In this sample chapter from CCNA Cyber Ops SECOPS 210-255 Official Cert Guide, readers learn how to configure basic NetFlow in a Cisco device. Content also covers the industry standard IPFIX as well as how NetFlow is used for cybersecurity and incident response.

NetFlow Analysis Tools

There are many different commercial and open source NetFlow analysis tools in the industry. The following two sections cover several examples of commercial and open source NetFlow analysis tools.

Commercial NetFlow Analysis Tools

Table 4-25 lists the most popular commercial NetFlow monitoring and analysis software packages in the industry today.
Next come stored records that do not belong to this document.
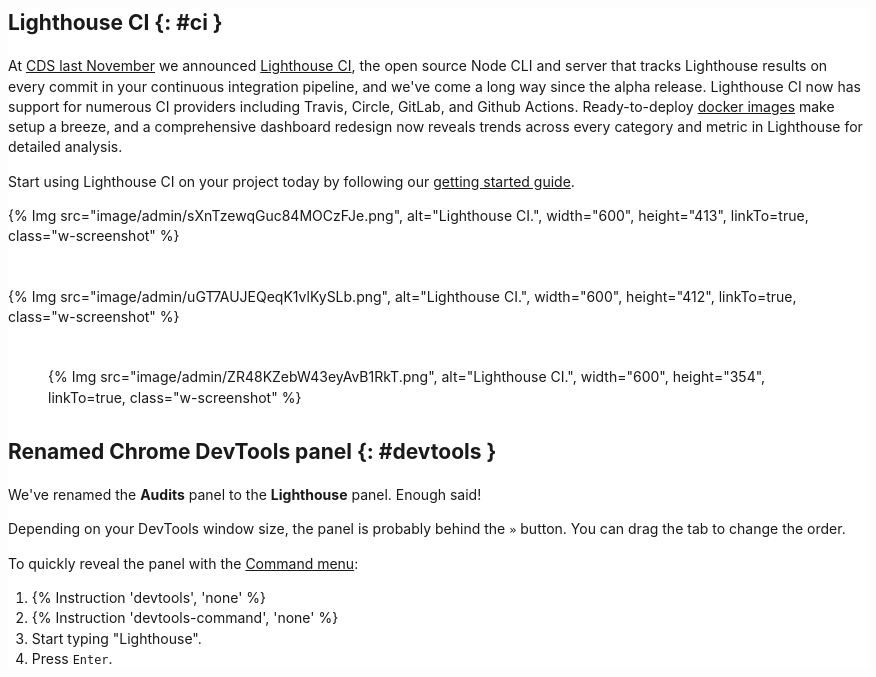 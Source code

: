 ## Lighthouse CI {: #ci }

At [CDS last November](https://web.dev/lighthouse-evolution-cds-2019/#lighthouse-ci-alpha-release)
we announced [Lighthouse CI](https://github.com/GoogleChrome/lighthouse-ci), the open source Node
CLI and server that tracks Lighthouse results on every commit in your continuous integration
pipeline, and we've come a long way since the alpha release. Lighthouse CI now has support
for numerous CI providers including Travis, Circle, GitLab, and Github Actions. Ready-to-deploy
[docker images](https://github.com/GoogleChrome/lighthouse-ci/tree/master/docs/recipes) make setup a
breeze, and a comprehensive dashboard redesign now reveals trends across every category and metric
in Lighthouse for detailed analysis.

Start using Lighthouse CI on your project today by following our
[getting started guide](https://github.com/GoogleChrome/lighthouse-ci/blob/master/docs/getting-started.md).

<style>
@media (min-width: 865px) {
  .w-figure--inline-left {
    margin: 0 20px 40px 0;
  }
}
</style>

<figure class="w-figure w-figure--inline-left">
  {% Img src="image/admin/sXnTzewqGuc84MOCzFJe.png", alt="Lighthouse CI.", width="600", height="413", linkTo=true, class="w-screenshot" %}
</figure>

<figure class="w-figure w-figure--inline-left">
  {% Img src="image/admin/uGT7AUJEQeqK1vlKySLb.png", alt="Lighthouse CI.", width="600", height="412", linkTo=true, class="w-screenshot" %}
</figure>

<figure class="w-figure">
  {% Img src="image/admin/ZR48KZebW43eyAvB1RkT.png", alt="Lighthouse CI.", width="600", height="354", linkTo=true, class="w-screenshot" %}
</figure>

## Renamed Chrome DevTools panel {: #devtools }

We've renamed the **Audits** panel to the **Lighthouse** panel. Enough said!

Depending on your DevTools window size, the panel is probably behind the `»` button. You can drag
the tab to change the order.

To quickly reveal the panel with the [Command
menu](https://developers.google.com/web/tools/chrome-devtools/command-menu):

1. {% Instruction 'devtools', 'none' %}
1. {% Instruction 'devtools-command', 'none' %}
1. Start typing "Lighthouse".
1. Press `Enter`.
Table 4-25 Examples of Commercial NetFlow Monitoring and Analysis Software

Commercial Software

Description

Website

ManageEngine NetFlow Analyzer

A web-based bandwidth monitoring tool.

http://manageengine.adventnet.com/ products/netflow

NetUsage

Tool for network traffic monitoring, capacity planning, business justification, and cost control.

http://www.netusage.net

Caligare

Traffic monitoring and network anomalies detection.

http://www.caligare.com/

Evident Software

Evident Analyze

Tool for billing and traffic analysis.

http://www.evidentsoftware.com/ products/anlz functions.aspx

Fluke Networks

Traffic analysis, NetFlow collection, and low-cost Windows-based NetFlow product.

http://www.flukenetworks.com/

Hewlett Packard

NetFlow Insight

Traffic analysis and NetFlow collection using HP Insight Network Performance Monitoring.
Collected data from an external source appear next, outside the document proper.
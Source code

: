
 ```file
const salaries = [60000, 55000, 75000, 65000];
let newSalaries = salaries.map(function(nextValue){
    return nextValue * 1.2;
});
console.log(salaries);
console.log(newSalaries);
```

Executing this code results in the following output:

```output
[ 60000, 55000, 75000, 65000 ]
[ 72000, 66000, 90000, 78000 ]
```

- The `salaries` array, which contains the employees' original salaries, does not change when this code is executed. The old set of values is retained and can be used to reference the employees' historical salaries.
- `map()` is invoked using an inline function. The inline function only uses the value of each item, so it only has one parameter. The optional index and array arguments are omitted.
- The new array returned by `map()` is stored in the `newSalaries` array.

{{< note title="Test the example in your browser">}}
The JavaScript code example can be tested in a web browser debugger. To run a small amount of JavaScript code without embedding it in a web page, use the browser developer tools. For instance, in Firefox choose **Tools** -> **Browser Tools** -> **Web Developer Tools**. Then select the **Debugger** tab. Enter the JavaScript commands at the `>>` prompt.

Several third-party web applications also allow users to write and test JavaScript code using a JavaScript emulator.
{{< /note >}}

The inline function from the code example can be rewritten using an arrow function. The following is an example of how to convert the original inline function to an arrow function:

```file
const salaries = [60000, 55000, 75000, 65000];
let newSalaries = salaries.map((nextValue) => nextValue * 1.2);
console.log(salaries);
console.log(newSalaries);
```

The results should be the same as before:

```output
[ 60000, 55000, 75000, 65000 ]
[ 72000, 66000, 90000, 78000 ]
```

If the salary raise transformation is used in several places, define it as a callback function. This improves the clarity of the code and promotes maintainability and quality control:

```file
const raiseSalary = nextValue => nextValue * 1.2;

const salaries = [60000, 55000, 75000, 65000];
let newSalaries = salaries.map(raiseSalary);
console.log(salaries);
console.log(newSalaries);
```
http://www.openview.hp.com/ products/ovpi net/

IBM

NetFlow Aurora

NetFlow traffic profiling tool commercially available as Tivoli Netcool Performance Flow Analyzer (TNPFA).
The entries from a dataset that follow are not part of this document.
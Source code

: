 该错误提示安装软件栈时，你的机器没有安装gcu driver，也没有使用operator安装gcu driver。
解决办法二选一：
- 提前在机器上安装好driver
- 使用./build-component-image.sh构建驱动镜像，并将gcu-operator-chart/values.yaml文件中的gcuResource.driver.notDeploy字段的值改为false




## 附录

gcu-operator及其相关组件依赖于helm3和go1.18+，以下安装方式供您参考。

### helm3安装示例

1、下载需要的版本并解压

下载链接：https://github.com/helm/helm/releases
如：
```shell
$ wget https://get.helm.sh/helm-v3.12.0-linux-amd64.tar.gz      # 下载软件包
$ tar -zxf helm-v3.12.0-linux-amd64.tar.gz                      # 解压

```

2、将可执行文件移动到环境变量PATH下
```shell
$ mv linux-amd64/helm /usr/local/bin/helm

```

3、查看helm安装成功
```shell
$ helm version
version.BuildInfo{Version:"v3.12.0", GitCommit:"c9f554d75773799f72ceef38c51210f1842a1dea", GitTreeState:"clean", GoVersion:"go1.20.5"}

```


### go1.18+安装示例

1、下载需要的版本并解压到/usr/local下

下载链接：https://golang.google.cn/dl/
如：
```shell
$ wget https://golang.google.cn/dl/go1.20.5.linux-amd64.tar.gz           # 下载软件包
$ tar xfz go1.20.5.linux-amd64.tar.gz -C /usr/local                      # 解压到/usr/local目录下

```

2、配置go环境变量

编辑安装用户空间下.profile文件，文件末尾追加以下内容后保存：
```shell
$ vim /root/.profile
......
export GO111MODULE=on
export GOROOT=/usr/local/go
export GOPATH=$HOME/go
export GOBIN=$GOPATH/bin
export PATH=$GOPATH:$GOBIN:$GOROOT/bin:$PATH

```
http://www.zurich.ibm.com/aurora

IdeaData NetFlow Auditor

Tool used for network troubleshooting, security monitoring, and baseline trending.

http://www.netflowauditor.com

InfoVista 5View NetFlow

NetFlow monitoring tool.

http://www.infovista.com/products/

NetFlow-Monitoring-Network-

Traffic-Analysis

Cisco Lancope StealthWatch

Traffic analysis, NetFlow collection, and security monitoring tool suite part of Cisco's Cyber Threat Defense Solution.

http://lancope.com

Paessler PRTG

Network monitoring tool suite.

http://www.paessler.com

Plixer International Scrutinizer

Plixer offers free and commercial NetFlow reporting software. Scrutinizer is an incident response and network monitoring suite of tools.

http://www.plixer.com

SolarWinds NetFlow Traffic Analyzer

NetFlow traffic analyzer and performance management tool.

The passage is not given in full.